● **What you should do**: The job is to find each line of the records below that includes the word "wizard" and copy it.

(Dataset entries)
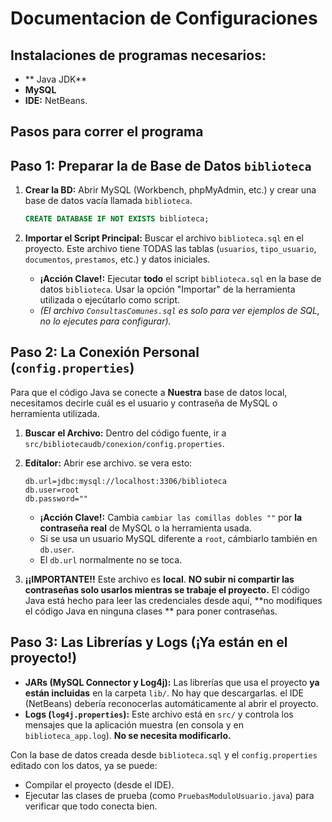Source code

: # Documentacion de Configuraciones 
## Instalaciones de programas necesarios: 

* ** Java JDK**
* **MySQL**
* **IDE:** NetBeans.

## Pasos para correr el programa

## Paso 1: Preparar la de Base de Datos `biblioteca`
1.  **Crear la BD:** Abrir MySQL (Workbench, phpMyAdmin, etc.) y crear una base de datos vacía llamada `biblioteca`.

    ```sql
    CREATE DATABASE IF NOT EXISTS biblioteca;
    ```
    
3.  **Importar el Script Principal:** Buscar el archivo `biblioteca.sql` en el proyecto. Este archivo tiene TODAS las tablas (`usuarios`, `tipo_usuario`, `documentos`, `prestamos`, etc.) y datos iniciales.
    * **¡Acción Clave!:** Ejecutar **todo** el script `biblioteca.sql` en la base de datos `biblioteca`. Usar la opción "Importar" de la herramienta utilizada o ejecútarlo como script.
    * *(El archivo `ConsultasComunes.sql` es solo para ver ejemplos de SQL, no lo ejecutes para configurar).*

## Paso 2: La Conexión Personal (`config.properties`)

Para que el código Java se conecte a **Nuestra** base de datos local, necesitamos decirle cuál es el usuario y contraseña de MySQL o herramienta utilizada.

1.  **Buscar el Archivo:** Dentro del código fuente, ir a `src/bibliotecaudb/conexion/config.properties`.
2.  **Edítalor:** Abrir ese archivo. se vera esto:

     ```properties
    db.url=jdbc:mysql://localhost:3306/biblioteca
    db.user=root 
    db.password=""
    ```

     * **¡Acción Clave!:** Cambia `cambiar las comillas dobles ""` por **la contraseña real** de MySQL o la herramienta usada.
    * Si  se usa un usuario MySQL diferente a `root`, cámbiarlo también en `db.user`.
    * El `db.url` normalmente no se toca.
4.  **¡¡IMPORTANTE!!** Este archivo es **local**. **NO subir ni compartir las contraseñas solo usarlos mientras se trabaje el proyecto.** El código Java está hecho para leer las credenciales desde aquí, **no modifiques el código Java en ninguna clases ** para poner contraseñas.

## Paso 3: Las Librerías y Logs (¡Ya están en el proyecto!)

* **JARs (MySQL Connector y Log4j):** Las librerías que usa el proyecto **ya están incluidas** en la carpeta `lib/`. No hay que descargarlas. el IDE (NetBeans) debería reconocerlas automáticamente al abrir el proyecto.
* **Logs (`log4j.properties`):** Este archivo está en `src/` y controla los mensajes que la aplicación muestra (en consola y en `biblioteca_app.log`). **No se necesita modificarlo.**

Con la base de datos creada desde `biblioteca.sql` y el `config.properties` editado con los datos, ya se puede:
* Compilar el proyecto (desde el IDE).
* Ejecutar las clases de prueba (como `PruebasModuloUsuario.java`) para verificar que todo conecta bien. 
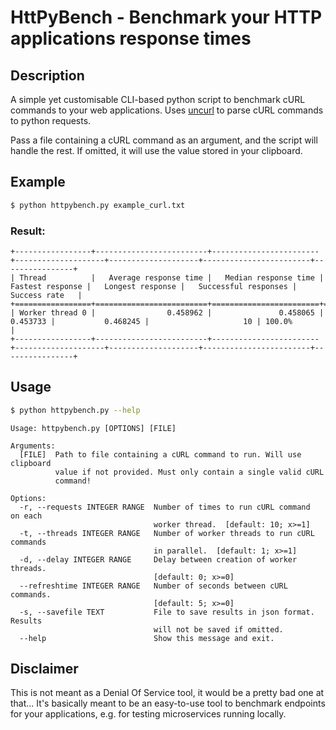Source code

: # HttPyBench - Benchmark your HTTP applications response times

## Description
A simple yet customisable CLI-based python script to benchmark cURL commands to your web applications. Uses 
[uncurl](https://github.com/spulec/uncurl) to parse cURL commands to python requests. 

Pass a file containing a cURL command as an argument, and the script will handle the rest. If omitted, it will use the 
value stored in your clipboard.

## Example

```bash
$ python httpybench.py example_curl.txt
```

### Result:

```console
+-----------------+-------------------------+------------------------+--------------------+--------------------+------------------------+----------------+
| Thread          |   Average response time |   Median response time |   Fastest response |   Longest response |   Successful responses | Success rate   |
+=================+=========================+========================+====================+====================+========================+================+
| Worker thread 0 |                0.458962 |               0.458065 |           0.453733 |           0.468245 |                     10 | 100.0%         |
+-----------------+-------------------------+------------------------+--------------------+--------------------+------------------------+----------------+
```

## Usage
```bash
$ python httpybench.py --help
```

```console
Usage: httpybench.py [OPTIONS] [FILE]

Arguments:
  [FILE]  Path to file containing a cURL command to run. Will use clipboard
          value if not provided. Must only contain a single valid cURL
          command!

Options:
  -r, --requests INTEGER RANGE  Number of times to run cURL command  on each
                                worker thread.  [default: 10; x>=1]
  -t, --threads INTEGER RANGE   Number of worker threads to run cURL commands
                                in parallel.  [default: 1; x>=1]
  -d, --delay INTEGER RANGE     Delay between creation of worker threads.
                                [default: 0; x>=0]
  --refreshtime INTEGER RANGE   Number of seconds between cURL commands.
                                [default: 5; x>=0]
  -s, --savefile TEXT           File to save results in json format. Results
                                will not be saved if omitted.
  --help                        Show this message and exit.
 ```

## Disclaimer
This is not meant as a Denial Of Service tool, it would be a pretty bad one at that... It's basically meant to be an
easy-to-use tool to benchmark endpoints for your applications, e.g. for testing microservices running locally. 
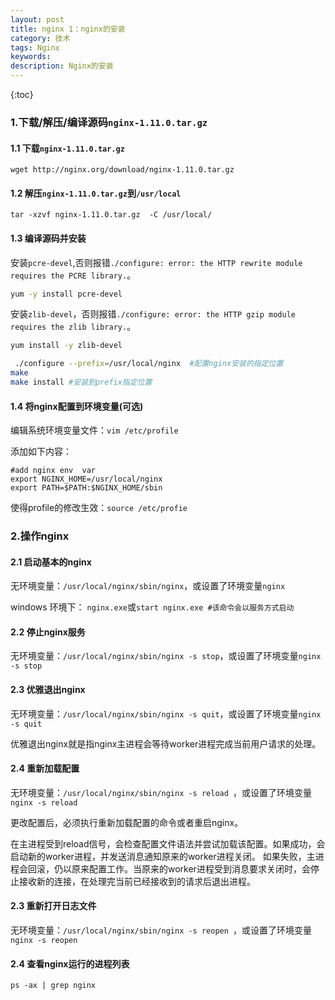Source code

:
 ```yaml
---
layout: post
title: nginx 1：nginx的安装
category: 技术
tags: Nginx
keywords: 
description: Nginx的安装
---
```


{:toc}

### 1.下载/解压/编译源码`nginx-1.11.0.tar.gz`

#### 1.1 下载`nginx-1.11.0.tar.gz`

```
wget http://nginx.org/download/nginx-1.11.0.tar.gz
```


#### 1.2 解压`nginx-1.11.0.tar.gz`到`/usr/local`

```
tar -xzvf nginx-1.11.0.tar.gz  -C /usr/local/
```

#### 1.3 编译源码并安装

安装`pcre-devel`,否则报错`./configure: error: the HTTP rewrite module requires the PCRE library.`。

```bash
yum -y install pcre-devel
```

安装`zlib-devel`，否则报错`./configure: error: the HTTP gzip module requires the zlib library.`。

```bash
yum install -y zlib-devel
```

```bash
 ./configure --prefix=/usr/local/nginx  #配置nginx安装的指定位置
make
make install #安装到prefix指定位置

```

#### 1.4 将nginx配置到环境变量(可选)

编辑系统环境变量文件：`vim /etc/profile`

添加如下内容：

```
#add nginx env  var
export NGINX_HOME=/usr/local/nginx
export PATH=$PATH:$NGINX_HOME/sbin
```

使得profile的修改生效：`source /etc/profie`


### 2.操作nginx

#### 2.1 启动基本的nginx

无环境变量：`/usr/local/nginx/sbin/nginx`，或设置了环境变量`nginx`

windows 环境下：
`nginx.exe`或`start nginx.exe #该命令会以服务方式启动`

#### 2.2 停止nginx服务

无环境变量：`/usr/local/nginx/sbin/nginx -s stop`，或设置了环境变量`nginx -s stop`

#### 2.3 优雅退出nginx

无环境变量：`/usr/local/nginx/sbin/nginx -s quit`，或设置了环境变量`nginx -s quit`

优雅退出nginx就是指nginx主进程会等待worker进程完成当前用户请求的处理。

#### 2.4 重新加载配置

无环境变量：`/usr/local/nginx/sbin/nginx -s reload `，或设置了环境变量`nginx -s reload `

更改配置后，必须执行重新加载配置的命令或者重启nginx。

在主进程受到reload信号，会检查配置文件语法并尝试加载该配置。如果成功，会启动新的worker进程，并发送消息通知原来的worker进程关闭。
如果失败，主进程会回滚，仍以原来配置工作。当原来的worker进程受到消息要求关闭时，会停止接收新的连接，在处理完当前已经接收到的请求后退出进程。

#### 2.3 重新打开日志文件

无环境变量：`/usr/local/nginx/sbin/nginx -s reopen `，或设置了环境变量`nginx -s reopen `


#### 2.4 查看nginx运行的进程列表

`ps -ax | grep nginx`
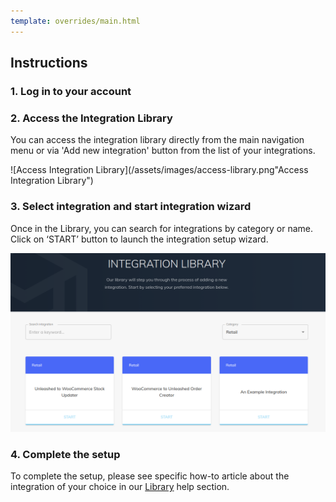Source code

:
 ```yaml
---
template: overrides/main.html
---
```

  
## Instructions
### 1. Log in to your account

### 2. Access the Integration Library

  You can access the integration library directly from the main navigation menu or via 'Add new integration' button from the list of your integrations.

  ![Access Integration Library](/assets/images/access-library.png"Access Integration Library")

### 3. Select integration and start integration wizard

  Once in the Library, you can search for integrations by category or name. Click on ‘START’ button to launch the integration setup wizard.

  ![Integration Library](/assets/images/integration-library.png "Integration Library")

### 4. Complete the setup

  To complete the setup, please see specific how-to article about the integration of your choice in our [Library](../library/index.md) help section.

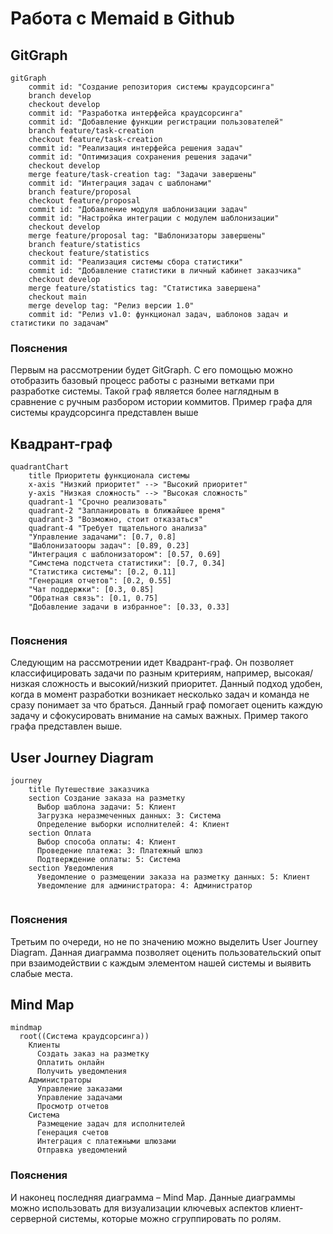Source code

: 
# Работа с Memaid в Github
## GitGraph
```mermaid
gitGraph
    commit id: "Создание репозитория системы краудсорсинга"
    branch develop
    checkout develop
    commit id: "Разработка интерфейса краудсорсинга"
    commit id: "Добавление функции регистрации пользователей"
    branch feature/task-creation
    checkout feature/task-creation
    commit id: "Реализация интерфейса решения задач"
    commit id: "Оптимизация сохранения решения задачи"
    checkout develop
    merge feature/task-creation tag: "Задачи завершены"
    commit id: "Интеграция задач с шаблонами"
    branch feature/proposal
    checkout feature/proposal
    commit id: "Добавление модуля шаблонизации задач"
    commit id: "Настройка интеграции с модулем шаблонизации"
    checkout develop
    merge feature/proposal tag: "Шаблонизаторы завершены"
    branch feature/statistics
    checkout feature/statistics
    commit id: "Реализация системы сбора статистики"
    commit id: "Добавление статистики в личный кабинет заказчика"
    checkout develop
    merge feature/statistics tag: "Статистика завершена"
    checkout main
    merge develop tag: "Релиз версии 1.0"
    commit id: "Релиз v1.0: функционал задач, шаблонов задач и статистики по задачам"
```
### Пояснения 
Первым на рассмотрении будет GitGraph. С его помощью можно отобразить базовый процесс работы с разными ветками при разработке системы. Такой граф является более наглядным в сравнение с ручным разбором истории коммитов.
Пример графа для системы краудсорсинга представлен выше
## Квадрант-граф
``` mermaid
quadrantChart
    title Приоритеты функционала системы
    x-axis "Низкий приоритет" --> "Высокий приоритет"
    y-axis "Низкая сложность" --> "Высокая сложность"
    quadrant-1 "Срочно реализовать"
    quadrant-2 "Запланировать в ближайшее время"
    quadrant-3 "Возможно, стоит отказаться"
    quadrant-4 "Требует тщательного анализа"
    "Управление задачами": [0.7, 0.8]
    "Шаблонизатооры задач": [0.89, 0.23]
    "Интеграция с шаблонизатором": [0.57, 0.69]
    "Симстема подстчета статистики": [0.7, 0.34]
    "Статистика системы": [0.2, 0.11]
    "Генерация отчетов": [0.2, 0.55]
    "Чат поддержки": [0.3, 0.85]
    "Обратная связь": [0.1, 0.75]
    "Добавление задачи в избранное": [0.33, 0.33]
  
```
### Пояснения 
Следующим на рассмотрении идет Квадрант-граф. Он позволяет классифицировать задачи по разным критериям, например, высокая/низкая сложность и высокий/низкий приоритет. Данный подход удобен, когда в момент разработки возникает несколько задач и команда не сразу понимает за что браться. Данный граф помогает оценить каждую задачу и сфокусировать внимание на самых важных. Пример такого графа представлен выше.
## User Journey Diagram
``` mermaid
journey
    title Путешествие заказчика
    section Создание заказа на разметку
      Выбор шаблона задачи: 5: Клиент
      Загрузка неразмеченных данных: 3: Система
      Определение выборки исполнителей: 4: Клиент
    section Оплата
      Выбор способа оплаты: 4: Клиент
      Проведение платежа: 3: Платежный шлюз
      Подтверждение оплаты: 5: Система
    section Уведомления
      Уведомление о размещении заказа на разметку данных: 5: Клиент
      Уведомление для администратора: 4: Администратор
  
```
### Пояснения
Третьим по очереди, но не по значению можно выделить User Journey Diagram. Данная диаграмма позволяет оценить пользовательский опыт при взаимодействии с каждым элементом нашей системы и выявить слабые места. 
## Mind Map
``` mermaid
mindmap
  root((Система краудсорсинга))
    Клиенты
      Создать заказ на разметку
      Оплатить онлайн
      Получить уведомления
    Администраторы
      Управление заказами
      Управление задачами
      Просмотр отчетов
    Система
      Размещение задач для исполнителей
      Генерация счетов
      Интеграция с платежными шлюзами
      Отправка уведомлений
```
### Пояснения
И наконец последняя диаграмма – Mind Map. Данные диаграммы можно использовать для визуализации ключевых аспектов клиент-серверной системы, которые можно сгруппировать по ролям. 
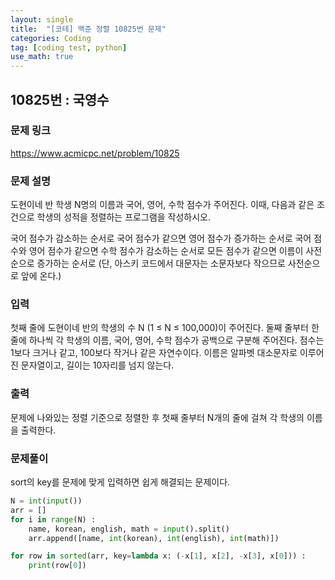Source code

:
```yaml
---
layout: single
title:  "[코테] 백준 정렬 10825번 문제"
categories: Coding
tag: [coding test, python]
use_math: true
---
```


## 10825번 : 국영수
### 문제 링크
<https://www.acmicpc.net/problem/10825>

### 문제 설명
도현이네 반 학생 N명의 이름과 국어, 영어, 수학 점수가 주어진다. 이때, 다음과 같은 조건으로 학생의 성적을 정렬하는 프로그램을 작성하시오.

국어 점수가 감소하는 순서로
국어 점수가 같으면 영어 점수가 증가하는 순서로
국어 점수와 영어 점수가 같으면 수학 점수가 감소하는 순서로
모든 점수가 같으면 이름이 사전 순으로 증가하는 순서로 (단, 아스키 코드에서 대문자는 소문자보다 작으므로 사전순으로 앞에 온다.)

### 입력
첫째 줄에 도현이네 반의 학생의 수 N (1 ≤ N ≤ 100,000)이 주어진다. 둘째 줄부터 한 줄에 하나씩 각 학생의 이름, 국어, 영어, 수학 점수가 공백으로 구분해 주어진다. 점수는 1보다 크거나 같고, 100보다 작거나 같은 자연수이다. 이름은 알파벳 대소문자로 이루어진 문자열이고, 길이는 10자리를 넘지 않는다.

### 출력
문제에 나와있는 정렬 기준으로 정렬한 후 첫째 줄부터 N개의 줄에 걸쳐 각 학생의 이름을 출력한다.

### 문제풀이
sort의 key를 문제에 맞게 입력하면 쉽게 해결되는 문제이다.


```python
N = int(input())
arr = []
for i in range(N) :
    name, korean, english, math = input().split()
    arr.append([name, int(korean), int(english), int(math)])

for row in sorted(arr, key=lambda x: (-x[1], x[2], -x[3], x[0])) :
    print(row[0])
```
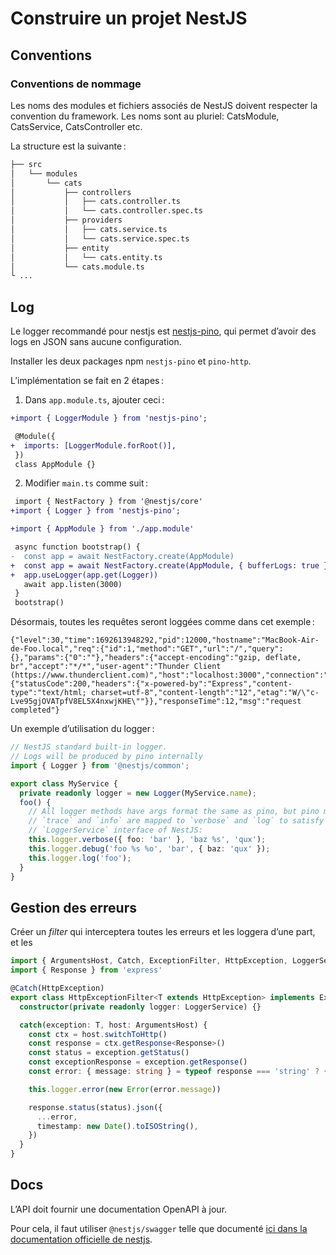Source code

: # Construire un projet NestJS

## Conventions

### Conventions de nommage

Les noms des modules et fichiers associés de NestJS doivent respecter la convention du framework. Les noms sont au pluriel: CatsModule, CatsService, CatsController etc.

La structure est la suivante :

```txt
├── src
│   └── modules
│       └── cats
│           ├── controllers
│           │   ├── cats.controller.ts
│           │   └── cats.controller.spec.ts
│           ├── providers
│           │   ├── cats.service.ts
│           │   └── cats.service.spec.ts
│           ├── entity
│           │   └── cats.entity.ts
│           └── cats.module.ts
└ ...
```

## Log

Le logger recommandé pour nestjs est [nestjs-pino](https://github.com/iamolegga/nestjs-pino), qui permet d’avoir des logs en JSON sans aucune configuration.

Installer les deux packages npm `nestjs-pino` et `pino-http`.

L’implémentation se fait en 2 étapes :

1. Dans `app.module.ts`, ajouter ceci :

```diff
+import { LoggerModule } from 'nestjs-pino';

 @Module({
+  imports: [LoggerModule.forRoot()],
 })
 class AppModule {}
```

2. Modifier `main.ts` comme suit :

```diff
 import { NestFactory } from '@nestjs/core'
+import { Logger } from 'nestjs-pino';

+import { AppModule } from './app.module'

 async function bootstrap() {
-  const app = await NestFactory.create(AppModule)
+  const app = await NestFactory.create(AppModule, { bufferLogs: true })
+  app.useLogger(app.get(Logger))
   await app.listen(3000)
 }
 bootstrap()
```

Désormais, toutes les requêtes seront loggées comme dans cet exemple :

```
{"level":30,"time":1692613948292,"pid":12000,"hostname":"MacBook-Air-de-Foo.local","req":{"id":1,"method":"GET","url":"/","query":{},"params":{"0":""},"headers":{"accept-encoding":"gzip, deflate, br","accept":"*/*","user-agent":"Thunder Client (https://www.thunderclient.com)","host":"localhost:3000","connection":"close"},"remoteAddress":"::ffff:127.0.0.1","remotePort":58635},"res":{"statusCode":200,"headers":{"x-powered-by":"Express","content-type":"text/html; charset=utf-8","content-length":"12","etag":"W/\"c-Lve95gjOVATpfV8EL5X4nxwjKHE\""}},"responseTime":12,"msg":"request completed"}
```

Un exemple d’utilisation du logger :

```typescript
// NestJS standard built-in logger.
// Logs will be produced by pino internally
import { Logger } from '@nestjs/common';

export class MyService {
  private readonly logger = new Logger(MyService.name);
  foo() {
    // All logger methods have args format the same as pino, but pino methods
    // `trace` and `info` are mapped to `verbose` and `log` to satisfy
    // `LoggerService` interface of NestJS:
    this.logger.verbose({ foo: 'bar' }, 'baz %s', 'qux');
    this.logger.debug('foo %s %o', 'bar', { baz: 'qux' });
    this.logger.log('foo');
  }
}
```

## Gestion des erreurs

Créer un *filter* qui interceptera toutes les erreurs et les loggera d’une part, et les

```typescript
import { ArgumentsHost, Catch, ExceptionFilter, HttpException, LoggerService } from '@nestjs/common'
import { Response } from 'express'

@Catch(HttpException)
export class HttpExceptionFilter<T extends HttpException> implements ExceptionFilter {
  constructor(private readonly logger: LoggerService) {}

  catch(exception: T, host: ArgumentsHost) {
    const ctx = host.switchToHttp()
    const response = ctx.getResponse<Response>()
    const status = exception.getStatus()
    const exceptionResponse = exception.getResponse()
    const error: { message: string } = typeof response === 'string' ? { message: response } : (exceptionResponse as Error)

    this.logger.error(new Error(error.message))

    response.status(status).json({
      ...error,
      timestamp: new Date().toISOString(),
    })
  }
}
```

## Docs

L’API doit fournir une documentation OpenAPI à jour.

Pour cela, il faut utiliser `@nestjs/swagger` telle que documenté [ici dans la documentation officielle de nestjs](https://docs.nestjs.com/openapi/introduction).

● **Response box**:
### 3. Select integration and start integration wizard
  Once in the Library, you can search for integrations by category or name. Click on ‘START’ button to launch the integration setup wizard.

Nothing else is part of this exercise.